== Problem requirements ==
Copy word for word, please, the lines of the entries below running from the one containing "The scalar value returned when none" to the one containing "## Searched Case Expression", both ends included.

== Material provided ==
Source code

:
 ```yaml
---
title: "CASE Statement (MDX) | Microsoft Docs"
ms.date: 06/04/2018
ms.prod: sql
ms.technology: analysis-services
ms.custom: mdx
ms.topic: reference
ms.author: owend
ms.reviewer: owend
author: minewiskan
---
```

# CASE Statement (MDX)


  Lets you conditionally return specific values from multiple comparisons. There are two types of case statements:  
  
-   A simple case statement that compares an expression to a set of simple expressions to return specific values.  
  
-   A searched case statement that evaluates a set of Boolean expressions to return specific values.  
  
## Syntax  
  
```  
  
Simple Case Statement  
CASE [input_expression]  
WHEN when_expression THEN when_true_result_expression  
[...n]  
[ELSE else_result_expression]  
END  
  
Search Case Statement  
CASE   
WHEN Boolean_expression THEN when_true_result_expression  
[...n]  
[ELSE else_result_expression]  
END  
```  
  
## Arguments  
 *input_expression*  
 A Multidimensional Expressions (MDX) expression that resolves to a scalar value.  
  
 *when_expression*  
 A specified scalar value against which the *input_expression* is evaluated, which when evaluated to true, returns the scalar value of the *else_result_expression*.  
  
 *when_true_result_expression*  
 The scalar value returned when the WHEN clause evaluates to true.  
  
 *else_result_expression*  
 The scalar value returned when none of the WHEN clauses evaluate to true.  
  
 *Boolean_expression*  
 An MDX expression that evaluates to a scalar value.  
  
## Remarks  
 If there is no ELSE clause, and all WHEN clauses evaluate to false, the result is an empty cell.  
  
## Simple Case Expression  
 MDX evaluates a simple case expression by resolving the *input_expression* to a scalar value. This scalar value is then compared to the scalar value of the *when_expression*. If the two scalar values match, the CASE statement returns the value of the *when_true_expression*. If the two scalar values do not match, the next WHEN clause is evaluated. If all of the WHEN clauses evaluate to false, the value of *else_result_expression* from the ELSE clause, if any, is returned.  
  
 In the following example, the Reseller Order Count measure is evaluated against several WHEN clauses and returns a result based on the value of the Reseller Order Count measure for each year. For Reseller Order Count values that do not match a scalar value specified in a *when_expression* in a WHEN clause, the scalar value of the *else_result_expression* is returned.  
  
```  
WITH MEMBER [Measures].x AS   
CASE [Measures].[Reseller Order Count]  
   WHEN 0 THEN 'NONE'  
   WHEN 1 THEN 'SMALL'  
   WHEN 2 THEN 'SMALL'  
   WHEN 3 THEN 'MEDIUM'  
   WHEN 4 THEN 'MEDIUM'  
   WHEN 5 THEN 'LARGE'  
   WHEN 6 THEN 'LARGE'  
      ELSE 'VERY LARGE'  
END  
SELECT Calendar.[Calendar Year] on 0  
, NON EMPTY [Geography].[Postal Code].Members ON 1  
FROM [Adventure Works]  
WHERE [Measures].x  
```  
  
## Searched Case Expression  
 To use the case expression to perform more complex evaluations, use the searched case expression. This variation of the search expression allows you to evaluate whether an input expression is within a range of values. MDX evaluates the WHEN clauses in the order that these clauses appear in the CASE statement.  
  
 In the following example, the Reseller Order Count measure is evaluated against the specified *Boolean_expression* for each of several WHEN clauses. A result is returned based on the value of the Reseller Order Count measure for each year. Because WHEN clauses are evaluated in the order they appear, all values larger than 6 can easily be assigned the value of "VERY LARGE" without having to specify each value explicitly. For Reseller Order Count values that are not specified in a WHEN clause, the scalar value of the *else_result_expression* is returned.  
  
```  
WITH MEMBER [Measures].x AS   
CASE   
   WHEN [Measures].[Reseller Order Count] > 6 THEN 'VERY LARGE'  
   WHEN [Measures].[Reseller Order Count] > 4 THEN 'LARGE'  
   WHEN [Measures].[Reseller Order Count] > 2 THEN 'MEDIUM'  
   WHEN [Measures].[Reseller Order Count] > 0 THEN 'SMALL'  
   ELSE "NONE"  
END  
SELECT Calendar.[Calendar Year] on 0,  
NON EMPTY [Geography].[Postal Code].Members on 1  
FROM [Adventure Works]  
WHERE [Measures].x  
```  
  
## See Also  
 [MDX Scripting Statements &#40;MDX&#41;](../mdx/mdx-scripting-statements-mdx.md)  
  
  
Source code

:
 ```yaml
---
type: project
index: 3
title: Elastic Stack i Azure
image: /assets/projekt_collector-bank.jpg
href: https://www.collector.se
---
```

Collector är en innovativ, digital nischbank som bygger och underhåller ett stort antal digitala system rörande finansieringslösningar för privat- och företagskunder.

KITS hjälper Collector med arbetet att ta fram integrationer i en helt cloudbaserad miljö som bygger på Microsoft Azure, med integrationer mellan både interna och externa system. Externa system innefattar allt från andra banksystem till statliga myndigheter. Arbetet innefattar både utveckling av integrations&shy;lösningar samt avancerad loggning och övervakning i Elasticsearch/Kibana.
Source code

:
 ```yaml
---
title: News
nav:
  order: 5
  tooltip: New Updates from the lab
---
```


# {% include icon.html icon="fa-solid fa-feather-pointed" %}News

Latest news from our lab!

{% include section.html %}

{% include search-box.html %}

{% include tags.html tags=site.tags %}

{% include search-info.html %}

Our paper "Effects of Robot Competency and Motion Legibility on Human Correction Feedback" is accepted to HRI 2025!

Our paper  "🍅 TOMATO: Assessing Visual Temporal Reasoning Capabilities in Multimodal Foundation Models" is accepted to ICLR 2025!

== Result ==
 The scalar value returned when none of the WHEN clauses evaluate to true.  
  
 *Boolean_expression*  
 An MDX expression that evaluates to a scalar value.  
  
## Remarks  
 If there is no ELSE clause, and all WHEN clauses evaluate to false, the result is an empty cell.  
  
## Simple Case Expression  
 MDX evaluates a simple case expression by resolving the *input_expression* to a scalar value. This scalar value is then compared to the scalar value of the *when_expression*. If the two scalar values match, the CASE statement returns the value of the *when_true_expression*. If the two scalar values do not match, the next WHEN clause is evaluated. If all of the WHEN clauses evaluate to false, the value of *else_result_expression* from the ELSE clause, if any, is returned.  
  
 In the following example, the Reseller Order Count measure is evaluated against several WHEN clauses and returns a result based on the value of the Reseller Order Count measure for each year. For Reseller Order Count values that do not match a scalar value specified in a *when_expression* in a WHEN clause, the scalar value of the *else_result_expression* is returned.  
  
```  
WITH MEMBER [Measures].x AS   
CASE [Measures].[Reseller Order Count]  
   WHEN 0 THEN 'NONE'  
   WHEN 1 THEN 'SMALL'  
   WHEN 2 THEN 'SMALL'  
   WHEN 3 THEN 'MEDIUM'  
   WHEN 4 THEN 'MEDIUM'  
   WHEN 5 THEN 'LARGE'  
   WHEN 6 THEN 'LARGE'  
      ELSE 'VERY LARGE'  
END  
SELECT Calendar.[Calendar Year] on 0  
, NON EMPTY [Geography].[Postal Code].Members ON 1  
FROM [Adventure Works]  
WHERE [Measures].x  
```  
  
## Searched Case Expression  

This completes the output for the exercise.